▶ Requirement
When the line containing "## Task 4: Assess the new configuration (1/2)" appears in the entries below, begin printing there and stop after the line containing "BitLocker recovery key."; print each of those lines exactly and no other line.

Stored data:
┏━━
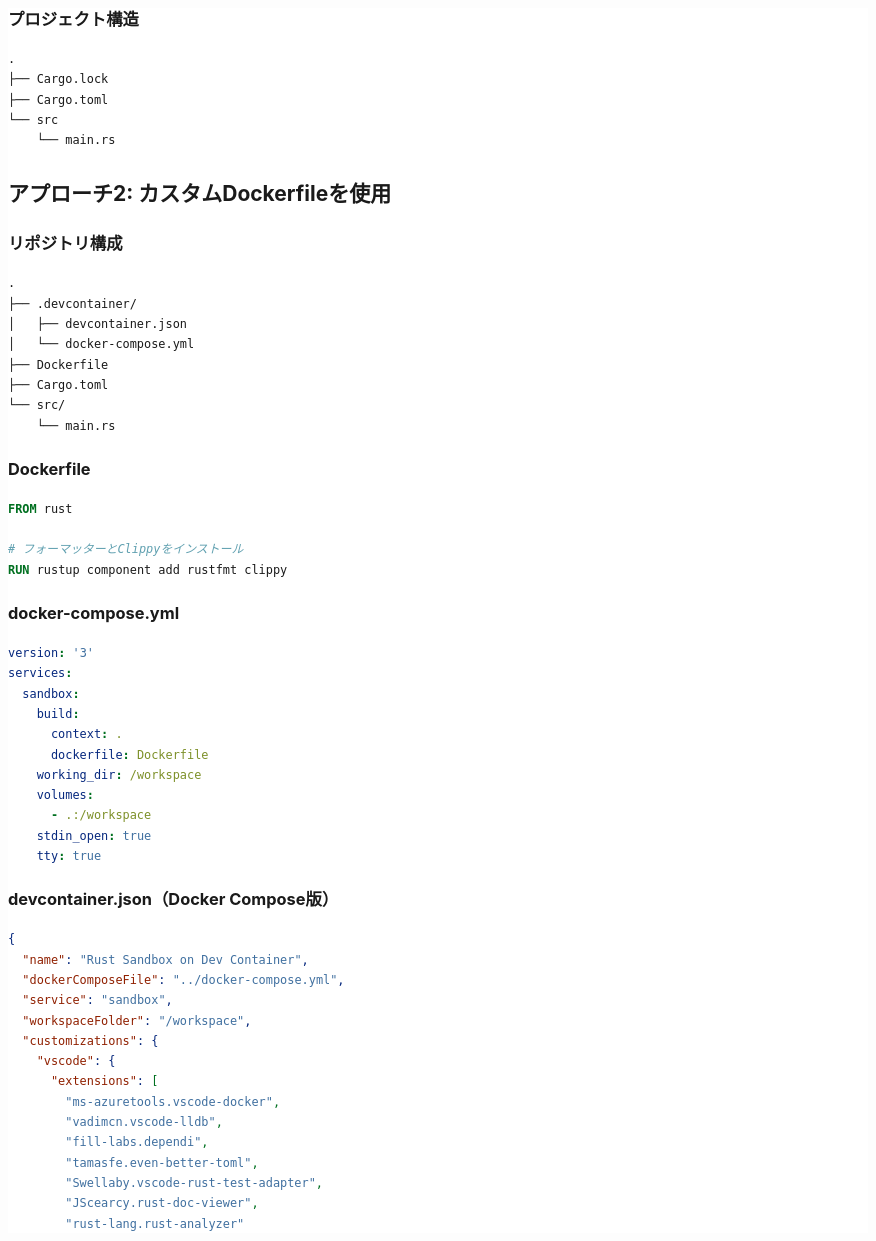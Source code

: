 ### プロジェクト構造
```
.
├── Cargo.lock
├── Cargo.toml
└── src
    └── main.rs
```

## アプローチ2: カスタムDockerfileを使用

### リポジトリ構成
```
.
├── .devcontainer/
│   ├── devcontainer.json
│   └── docker-compose.yml
├── Dockerfile
├── Cargo.toml
└── src/
    └── main.rs
```

### Dockerfile
```dockerfile
FROM rust

# フォーマッターとClippyをインストール
RUN rustup component add rustfmt clippy
```

### docker-compose.yml
```yaml
version: '3'
services:
  sandbox:
    build:
      context: .
      dockerfile: Dockerfile
    working_dir: /workspace
    volumes:
      - .:/workspace
    stdin_open: true
    tty: true
```

### devcontainer.json（Docker Compose版）
```json
{
  "name": "Rust Sandbox on Dev Container",
  "dockerComposeFile": "../docker-compose.yml",
  "service": "sandbox",
  "workspaceFolder": "/workspace",
  "customizations": {
    "vscode": {
      "extensions": [
        "ms-azuretools.vscode-docker",
        "vadimcn.vscode-lldb",
        "fill-labs.dependi",
        "tamasfe.even-better-toml",
        "Swellaby.vscode-rust-test-adapter",
        "JScearcy.rust-doc-viewer",
        "rust-lang.rust-analyzer"
```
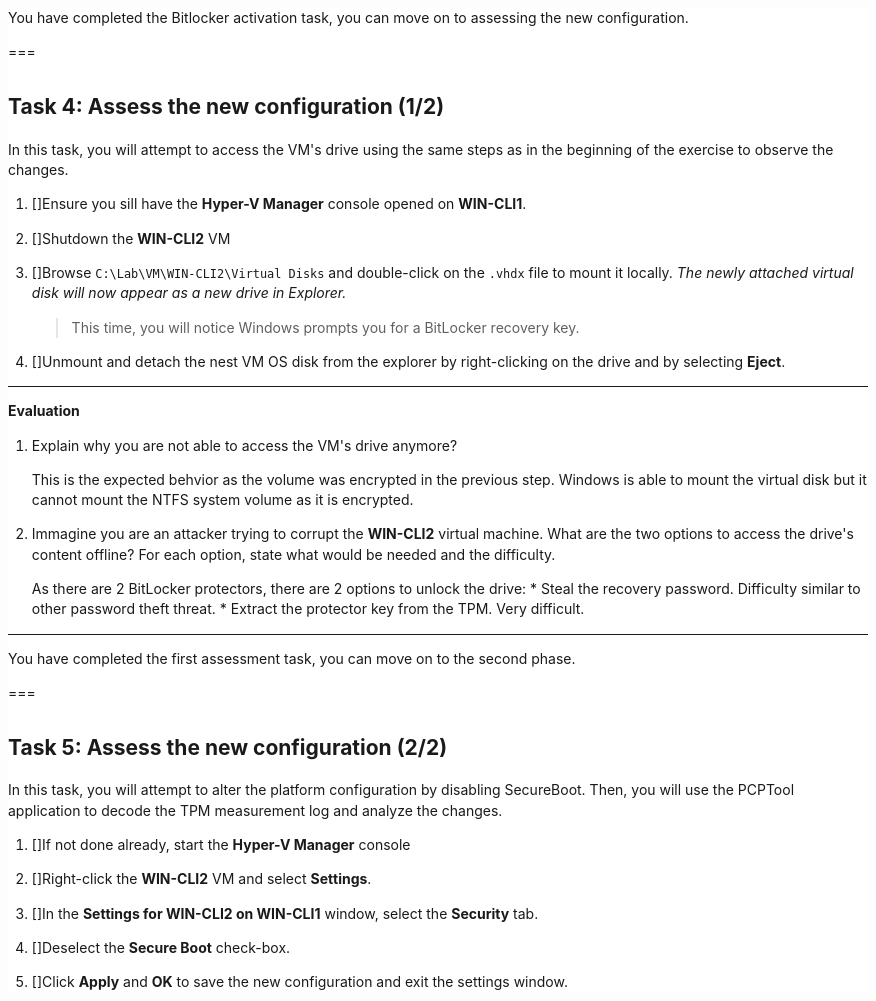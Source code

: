 
You have completed the Bitlocker activation task, you can move on to assessing the new configuration.

===

## Task 4: Assess the new configuration (1/2)
In this task, you will attempt to access the VM's drive using the same steps as in the beginning of the exercise to observe the changes.

1. []Ensure you sill have the **Hyper-V Manager** console opened on **WIN-CLI1**.

1. []Shutdown the **WIN-CLI2** VM

1. []Browse `C:\Lab\VM\WIN-CLI2\Virtual Disks` and double-click on the `.vhdx` file to mount it locally. 
    *The newly attached virtual disk will now appear as a new drive in Explorer.*

    > This time, you will notice Windows prompts you for a BitLocker recovery key.

1. []Unmount and detach the nest VM OS disk from the explorer by right-clicking on the drive and by selecting **Eject**.

---

**Evaluation**

1. Explain why you are not able to access the VM's drive anymore?

    This is the expected behvior as the volume was encrypted in the previous step. Windows is able to mount the virtual disk but it cannot mount the NTFS system volume as it is encrypted.

1. Immagine you are an attacker trying to corrupt the **WIN-CLI2** virtual machine. What are the two options to access the drive's content offline? For each option, state what would be needed and the difficulty.

    As there are 2 BitLocker protectors, there are 2 options to unlock the drive:
        * Steal the recovery password. Difficulty similar to other password theft threat.
        * Extract the protector key from the TPM. Very difficult.

---

You have completed the first assessment task, you can move on to the second phase.

===

## Task 5: Assess the new configuration (2/2)
In this task, you will attempt to alter the platform configuration by disabling SecureBoot. Then, you will use the PCPTool application to decode the TPM measurement log and analyze the changes.

1. []If not done already, start the **Hyper-V Manager** console

1. []Right-click the **WIN-CLI2** VM and select **Settings**.

1. []In the **Settings for WIN-CLI2 on WIN-CLI1** window, select the **Security** tab.

1. []Deselect the **Secure Boot** check-box.

1. []Click **Apply** and **OK** to save the new configuration and exit the settings window.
┗━━
▶ Answer to this task
## Task 4: Assess the new configuration (1/2)
In this task, you will attempt to access the VM's drive using the same steps as in the beginning of the exercise to observe the changes.

1. []Ensure you sill have the **Hyper-V Manager** console opened on **WIN-CLI1**.

1. []Shutdown the **WIN-CLI2** VM

1. []Browse `C:\Lab\VM\WIN-CLI2\Virtual Disks` and double-click on the `.vhdx` file to mount it locally. 
    *The newly attached virtual disk will now appear as a new drive in Explorer.*

    > This time, you will notice Windows prompts you for a BitLocker recovery key.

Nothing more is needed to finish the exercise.